REQUIRED WORK: When the string "overwrite" is part of a line below, that line should be copied.

Collected data
──────

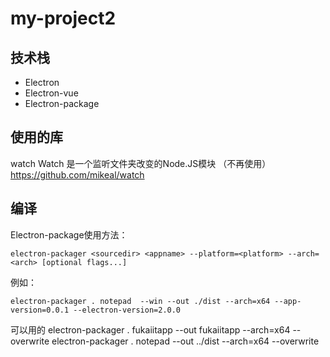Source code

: # my-project2

## 技术栈

- Electron
- Electron-vue
- Electron-package

## 使用的库
watch
Watch 是一个监听文件夹改变的Node.JS模块  （不再使用）
https://github.com/mikeal/watch




## 编译

Electron-package使用方法：

`electron-packager <sourcedir> <appname> --platform=<platform> --arch=<arch> [optional flags...]`

例如：

`electron-packager . notepad  --win --out ./dist --arch=x64 --app-version=0.0.1 --electron-version=2.0.0`

可以用的
electron-packager . fukaiitapp --out fukaiitapp --arch=x64 --overwrite
electron-packager . notepad --out ../dist --arch=x64 --overwrite
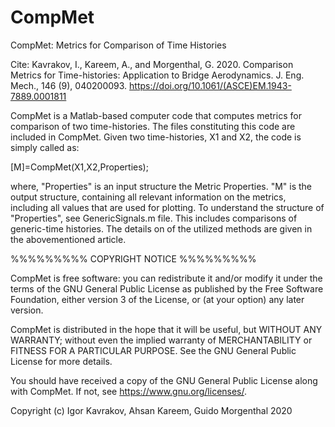 # CompMet
CompMet: Metrics for Comparison of Time Histories

Cite:
Kavrakov, I., Kareem, A., and Morgenthal, G. 2020. Comparison Metrics for Time-histories: Application to Bridge Aerodynamics. J. Eng. Mech., 146 (9), 040200093. https://doi.org/10.1061/(ASCE)EM.1943-7889.0001811

CompMet is a Matlab-based computer code that computes metrics for comparison of two time-histories.
The files constituting this code are included in CompMet.
Given two time-histories, X1 and X2, the code is simply called as:

[M]=CompMet(X1,X2,Properties);

where, "Properties" is an input structure the Metric Properties.
"M" is the output structure, containing all relevant information on the metrics, including all values that are used for plotting.
To understand the structure of "Properties", see GenericSignals.m file. This includes comparisons of generic-time histories. The details on of the utilized methods are given in the abovementioned article.

%%%%%%%%% COPYRIGHT NOTICE %%%%%%%%% 

CompMet is free software: you can redistribute it and/or modify
it under the terms of the GNU General Public License as published by
the Free Software Foundation, either version 3 of the License, or
(at your option) any later version.

CompMet is distributed in the hope that it will be useful,
but WITHOUT ANY WARRANTY; without even the implied warranty of
MERCHANTABILITY or FITNESS FOR A PARTICULAR PURPOSE.  See the
GNU General Public License for more details.

You should have received a copy of the GNU General Public License
along with CompMet.  If not, see <https://www.gnu.org/licenses/>.
    
Copyright (c) Igor Kavrakov, Ahsan Kareem, Guido Morgenthal 2020
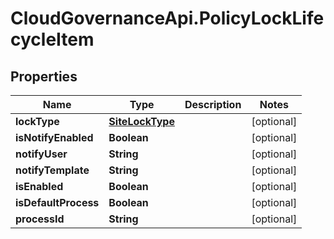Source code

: # CloudGovernanceApi.PolicyLockLifecycleItem

## Properties

Name | Type | Description | Notes
------------ | ------------- | ------------- | -------------
**lockType** | [**SiteLockType**](SiteLockType.md) |  | [optional] 
**isNotifyEnabled** | **Boolean** |  | [optional] 
**notifyUser** | **String** |  | [optional] 
**notifyTemplate** | **String** |  | [optional] 
**isEnabled** | **Boolean** |  | [optional] 
**isDefaultProcess** | **Boolean** |  | [optional] 
**processId** | **String** |  | [optional] 


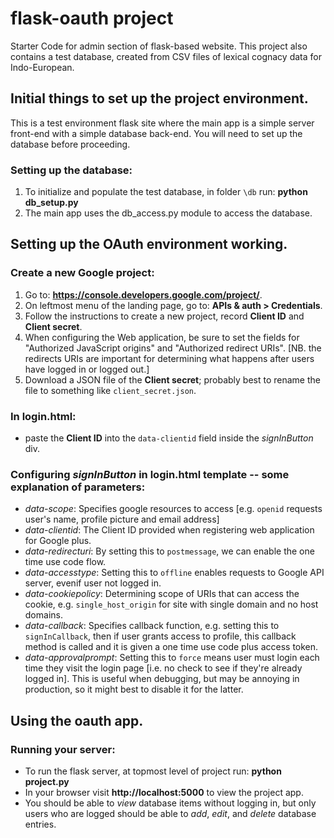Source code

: # flask-oauth project

Starter Code for admin section of flask-based website. This project also contains a test database, created from CSV files of lexical cognacy data for Indo-European.

## Initial things to set up the project environment.

This is a test environment flask site where the main app is a simple server front-end with a simple database back-end. You will need to set up the database before proceeding.

### Setting up the database:

1. To initialize and populate the test database, in folder `\db` run: **python db_setup.py**
2. The main app uses the db_access.py module to access the database.

## Setting up the OAuth environment working.

### Create a new Google project:

1. Go to: **https://console.developers.google.com/project/**.
2. On leftmost menu of the landing page, go to: **APIs & auth > Credentials**.
3. Follow the instructions to create a new project, record **Client ID** and **Client secret**.
4. When configuring the Web application, be sure to set the fields for "Authorized JavaScript origins" and "Authorized redirect URIs". [NB. the redirects URIs are important for determining what happens after users have logged in or logged out.] 
5. Download a JSON file of the **Client secret**; probably best to rename the file to something like `client_secret.json`.

### In **login.html**:

- paste the **Client ID** into the `data-clientid` field inside the *signInButton* div.

### Configuring *signInButton* in **login.html** template -- some explanation of parameters: 

- *data-scope*: Specifies google resources to access [e.g. `openid` requests user's name, profile picture and email address]
- *data-clientid*: The Client ID provided when registering web application for Google plus.
- *data-redirecturi*: By setting this to `postmessage`, we can enable the one time use code flow.
- *data-accesstype*: Setting this to `offline` enables requests to Google API server, evenif user not logged in.
- *data-cookiepolicy*: Determining scope of URIs that can access the cookie, e.g. `single_host_origin` for site with single domain and no host domains.
- *data-callback*: Specifies callback function, e.g. setting this to `signInCallback`, then if user grants access to profile, this callback method is called and it is given a one time use code plus access token.
- *data-approvalprompt*: Setting this to `force` means user must login each time they visit the login page [i.e. no check to see if they're already logged in]. This is useful when debugging, but may be annoying in production, so it might best to disable it for the latter. 

## Using the oauth app.

### Running your server:

* To run the flask server, at topmost level of project run: **python project.py**
* In your browser visit **http://localhost:5000** to view the project app. 
* You should be able to *view* database items without logging in, but only users who are logged should be able to *add*, *edit*, and *delete* database entries. 

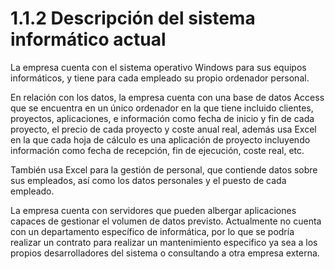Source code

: # 1.1.2 Descripción del sistema informático actual 

La empresa cuenta con el sistema operativo Windows para sus equipos informáticos, y tiene para cada empleado su propio ordenador personal.

 En relación con los datos, la empresa cuenta con una base de datos Access que se encuentra en un único ordenador en la que tiene incluido clientes, proyectos, aplicaciones, e información como fecha de inicio y fin de cada proyecto, el precio de cada proyecto y coste anual real, además usa Excel en la que cada hoja de cálculo es una aplicación de proyecto incluyendo información como fecha de recepción, fin de ejecución, coste real, etc.

También usa Excel para la gestión de personal, que contiende datos sobre sus empleados, así como los datos personales y el puesto de cada empleado. 

La empresa cuenta con servidores que pueden albergar aplicaciones capaces de gestionar el volumen de datos previsto. Actualmente no cuenta con un departamento específico de informática, por lo que se podría realizar un contrato para realizar un mantenimiento especifico ya sea a los propios desarrolladores del sistema o consultando a otra empresa externa. 
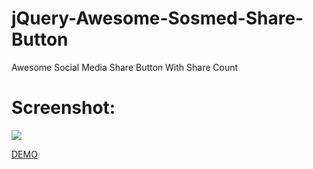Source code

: jQuery-Awesome-Sosmed-Share-Button
==================================

Awesome Social Media Share Button With Share Count

<h1>Screenshot:</h1>
<img src="http://i.imgur.com/4Z01gz9.jpg">

<a href="http://ibacor.com/demo/jquery-awesome-sosmed-share-button/">DEMO</a>
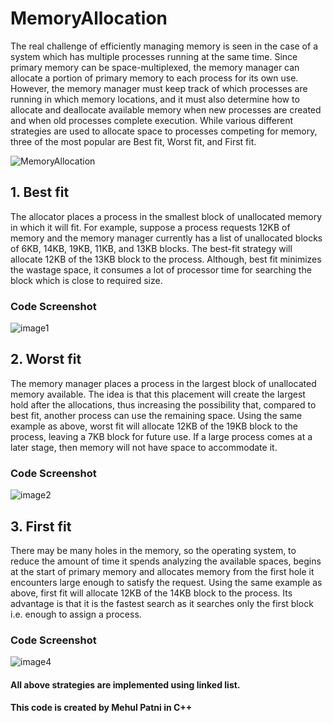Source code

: # MemoryAllocation
The real challenge of efficiently managing memory is seen in the case of a system which has multiple processes running at the same time. Since primary memory can be space-multiplexed, the memory manager can allocate a portion of primary memory to each process for its own use. However, the memory manager must keep track of which processes are running in which memory locations, and it must also determine how to allocate and deallocate available memory when new processes are created and when old processes complete execution. While various different strategies are used to allocate space to processes competing for memory, three of the most popular are Best fit, Worst fit, and First fit.

![MemoryAllocation](https://user-images.githubusercontent.com/48055152/58043012-ca6da580-7b59-11e9-97ce-8439c2038284.png)


## 1. Best fit

The allocator places a process in the smallest block of unallocated memory in which it will fit. For example, suppose a process requests 12KB of memory and the memory manager currently has a list of unallocated blocks of 6KB, 14KB, 19KB, 11KB, and 13KB blocks. The best-fit strategy will allocate 12KB of the 13KB block to the process.
Although, best fit minimizes the wastage space, it consumes a lot of processor time for searching the block which is close to required size.
### Code Screenshot

![image1](https://user-images.githubusercontent.com/48055152/58042993-c0e43d80-7b59-11e9-92ed-c817a129c48c.png)

## 2. Worst fit

The memory manager places a process in the largest block of unallocated memory available. The idea is that this placement will create the largest hold after the allocations, thus increasing the possibility that, compared to best fit, another process can use the remaining space. Using the same example as above, worst fit will allocate 12KB of the 19KB block to the process, leaving a 7KB block for future use.
If a large process comes at a later stage, then memory will not have space to accommodate it.

### Code Screenshot

![image2](https://user-images.githubusercontent.com/48055152/58042994-c17cd400-7b59-11e9-8618-5d5a8b5dec90.png)


## 3. First fit

There may be many holes in the memory, so the operating system, to reduce the amount of time it spends analyzing the available spaces, begins at the start of primary memory and allocates memory from the first hole it encounters large enough to satisfy the request. Using the same example as above, first fit will allocate 12KB of the 14KB block to the process.
Its advantage is that it is the fastest search as it searches only the first block i.e. enough to assign a process.

### Code Screenshot

![image4](https://user-images.githubusercontent.com/48055152/58042992-c0e43d80-7b59-11e9-9605-343b5403a6a1.png)


#### All above strategies are implemented using linked list.
#### This code is created by Mehul Patni in C++
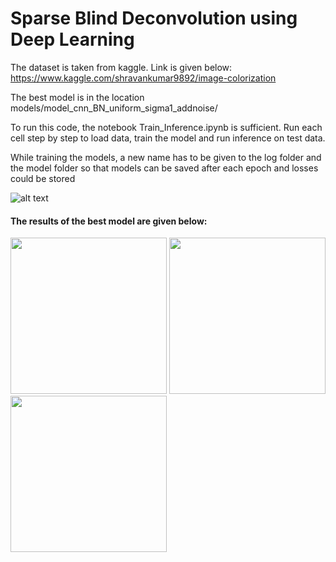  # Sparse Blind Deconvolution using Deep Learning
 
The dataset is taken from kaggle. Link is given below:
https://www.kaggle.com/shravankumar9892/image-colorization

The best model is in the location models/model_cnn_BN_uniform_sigma1_addnoise/
 
 
To run this code, the notebook Train_Inference.ipynb is sufficient.
Run each cell step by step to load data, train the model and run inference on test data.

While training the models, a new name has to be given to the log folder and the model folder so that models can be saved after each epoch and losses could be stored

![alt text](https://raw.githubusercontent.com/KeerthanaMadhu/Deep-Learning-for-SBD/master/image_readme.PNG)

#### The results of the best model are given below:

<p float="left">
  <img src="https://raw.githubusercontent.com/KeerthanaMadhu/Deep-Learning-for-SBD/master/orig_best.png" height = "250" width="250" />
  <img src="https://raw.githubusercontent.com/KeerthanaMadhu/Deep-Learning-for-SBD/master/inpu_best.png" height = "250" width="250"  /> 
  <img src="https://raw.githubusercontent.com/KeerthanaMadhu/Deep-Learning-for-SBD/master/rec_best.png" height = "250" width="250" />
</p>
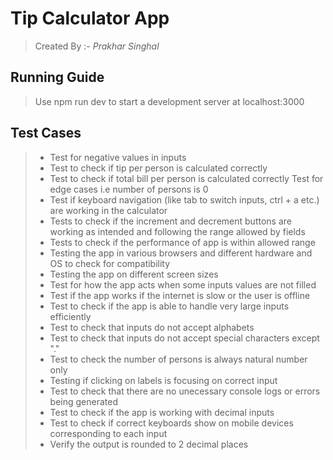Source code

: # Tip Calculator App

> Created By :- _Prakhar Singhal_

## Running Guide

> Use npm run dev to start a development server at localhost:3000

## Test Cases

> - Test for negative values in inputs
> - Test to check if tip per person is calculated correctly
> - Test to check if total bill per person is calculated correctly
>   Test for edge cases i.e number of persons is 0
> - Test if keyboard navigation (like tab to switch inputs, ctrl + a etc.) are working in the calculator
> - Tests to check if the increment and decrement buttons are working as intended and following the range allowed by fields
> - Tests to check if the performance of app is within allowed range
> - Testing the app in various browsers and different hardware and OS to check for compatibility
> - Testing the app on different screen sizes
> - Test for how the app acts when some inputs values are not filled
> - Test if the app works if the internet is slow or the user is offline
> - Test to check if the app is able to handle very large inputs efficiently
> - Test to check that inputs do not accept alphabets
> - Test to check that inputs do not accept special characters except "."
> - Test to check the number of persons is always natural number only
> - Testing if clicking on labels is focusing on correct input
> - Test to check that there are no unecessary console logs or errors being generated
> - Test to check if the app is working with decimal inputs
> - Test to check if correct keyboards show on mobile devices corresponding to each input
> - Verify the output is rounded to 2 decimal places
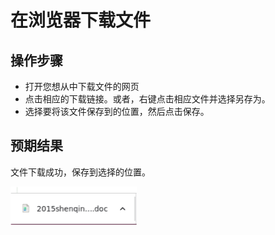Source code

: # 在浏览器下载文件

## 操作步骤

- 打开您想从中下载文件的网页
- 点击相应的下载链接。或者，右键点击相应文件并选择另存为。
- 选择要将该文件保存到的位置，然后点击保存。

## 预期结果

文件下载成功，保存到选择的位置。

![在浏览器下载文件-1](./img/在浏览器下载文件-1.png)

──────

RESPONSE BELOW:
electron-packager . fukaiitapp --out fukaiitapp --arch=x64 --overwrite
electron-packager . notepad --out ../dist --arch=x64 --overwrite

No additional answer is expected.